8. En deuxième lieu, aux termes de l'article L. 743-1 du code de l'entrée et du séjour des étrangers et du droit d'asile, dans sa rédaction alors applicable : " Le demandeur d'asile dont l'examen de la demande relève de la compétence de la France et qui a introduit sa demande auprès de l'Office français de protection des réfugiés et apatrides bénéficie du droit de se maintenir sur le territoire français jusqu'à la notification de la décision de l'office ou, si un recours a été formé, jusqu'à la notification de la décision de la Cour nationale du droit d'asile. L'attestation délivrée en application de l'article L. 741-1, dès lors que la demande d'asile a été introduite auprès de l'office, vaut autorisation provisoire de séjour et est renouvelable jusqu'à ce que l'office et, le cas échéant, la cour statuent ". À la date à laquelle le préfet des Bouches-du-Rhône a édicté la mesure d'éloignement à l'encontre de M.B..., aucun recours auprès de la Cour nationale du droit d'asile n'avait été enregistré pour contester la décision de l'Office français de protection des réfugiés et apatrides prise le 19 mai 2017, notifiée régulièrement le 25 suivant à l'adresse que le requérant avait indiquée. Le préfet n'a ainsi pas méconnu les dispositions précitées en édictant le 18 novembre 2017 une mesure d'éloignement.

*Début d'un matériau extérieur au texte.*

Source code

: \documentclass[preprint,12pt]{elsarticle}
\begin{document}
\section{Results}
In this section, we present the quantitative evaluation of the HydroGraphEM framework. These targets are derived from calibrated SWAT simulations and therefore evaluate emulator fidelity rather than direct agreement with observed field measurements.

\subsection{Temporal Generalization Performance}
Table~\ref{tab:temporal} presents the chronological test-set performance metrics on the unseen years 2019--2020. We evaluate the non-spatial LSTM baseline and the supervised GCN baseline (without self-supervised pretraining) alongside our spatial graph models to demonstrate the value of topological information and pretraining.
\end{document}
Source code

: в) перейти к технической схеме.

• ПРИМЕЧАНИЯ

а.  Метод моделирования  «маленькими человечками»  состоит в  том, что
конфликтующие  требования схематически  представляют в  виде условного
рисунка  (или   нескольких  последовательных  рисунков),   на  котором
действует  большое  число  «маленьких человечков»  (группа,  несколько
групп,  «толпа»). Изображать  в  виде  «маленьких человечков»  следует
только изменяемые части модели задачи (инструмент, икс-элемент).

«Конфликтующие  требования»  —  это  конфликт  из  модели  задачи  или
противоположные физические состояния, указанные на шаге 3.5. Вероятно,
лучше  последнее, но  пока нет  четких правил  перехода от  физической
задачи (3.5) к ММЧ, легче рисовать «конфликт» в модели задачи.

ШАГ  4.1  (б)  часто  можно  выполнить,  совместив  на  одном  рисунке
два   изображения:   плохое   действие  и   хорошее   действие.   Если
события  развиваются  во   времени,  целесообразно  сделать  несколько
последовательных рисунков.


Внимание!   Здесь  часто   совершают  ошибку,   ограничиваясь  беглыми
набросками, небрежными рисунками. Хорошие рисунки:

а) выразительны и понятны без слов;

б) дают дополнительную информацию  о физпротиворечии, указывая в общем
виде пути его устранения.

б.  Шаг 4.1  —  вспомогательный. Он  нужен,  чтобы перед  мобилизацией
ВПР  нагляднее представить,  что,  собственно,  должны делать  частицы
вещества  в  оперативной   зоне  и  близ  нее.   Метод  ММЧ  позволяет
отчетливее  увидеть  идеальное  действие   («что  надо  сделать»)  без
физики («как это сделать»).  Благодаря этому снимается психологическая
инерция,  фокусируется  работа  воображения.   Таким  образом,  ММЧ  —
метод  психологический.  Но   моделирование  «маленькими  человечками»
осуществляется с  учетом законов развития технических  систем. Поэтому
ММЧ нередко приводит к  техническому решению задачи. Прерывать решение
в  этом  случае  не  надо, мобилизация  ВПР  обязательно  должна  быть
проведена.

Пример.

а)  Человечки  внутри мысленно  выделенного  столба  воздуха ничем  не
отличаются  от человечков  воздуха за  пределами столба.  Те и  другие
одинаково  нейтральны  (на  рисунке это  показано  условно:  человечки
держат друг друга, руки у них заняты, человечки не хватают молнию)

9. En troisième et dernier lieu, aux termes de l'article 8 de la convention européenne de sauvegarde des droits de l'homme et des libertés fondamentales : " 1. Toute personne a droit au respect de sa vie privée et familiale, de son domicile et de sa correspondance. 2. Il ne peut y avoir ingérence d'une autorité publique dans l'exercice de ce droit que pour autant que cette ingérence est prévue par la loi et qu'elle constitue une mesure qui, dans une société démocratique, est nécessaire à la sécurité nationale, à la sûreté publique, au bien-être économique du pays, à la défense de l'ordre et à la prévention des infractions pénales, à la protection de la santé ou de la morale ou à la protection des droits et libertés d'autrui ". M. B..., entré récemment en France le 1er avril 2016, accompagné de son épouse, de son oncle et de sa tante, n'est pas dépourvu d'attaches en Ukraine. Sa demande d'asile a été rejetée par décision de l'Office français de protection des réfugiés et apatrides du 19 mai 2017. Compte-tenu des conditions et de la durée de son séjour en France, le préfet n'a pas méconnu les stipulations précitées en l'obligeant à quitter le territoire français.
En ce qui concerne la décision fixant le pays de destination :
10. En premier lieu, la décision fixant le pays de destination, qui vise les dispositions applicables à l'intéressé et mentionne notamment que M. B...n'établit pas être exposé à des peines ou traitements contraires aux stipulations de l'article 3 de la convention européenne de sauvegarde des droits de l'homme et des libertés fondamentales, est suffisamment motivée. Le préfet a, par ailleurs, procédé à un examen attentif de la situation de l'intéressé avant d'édicter cette décision.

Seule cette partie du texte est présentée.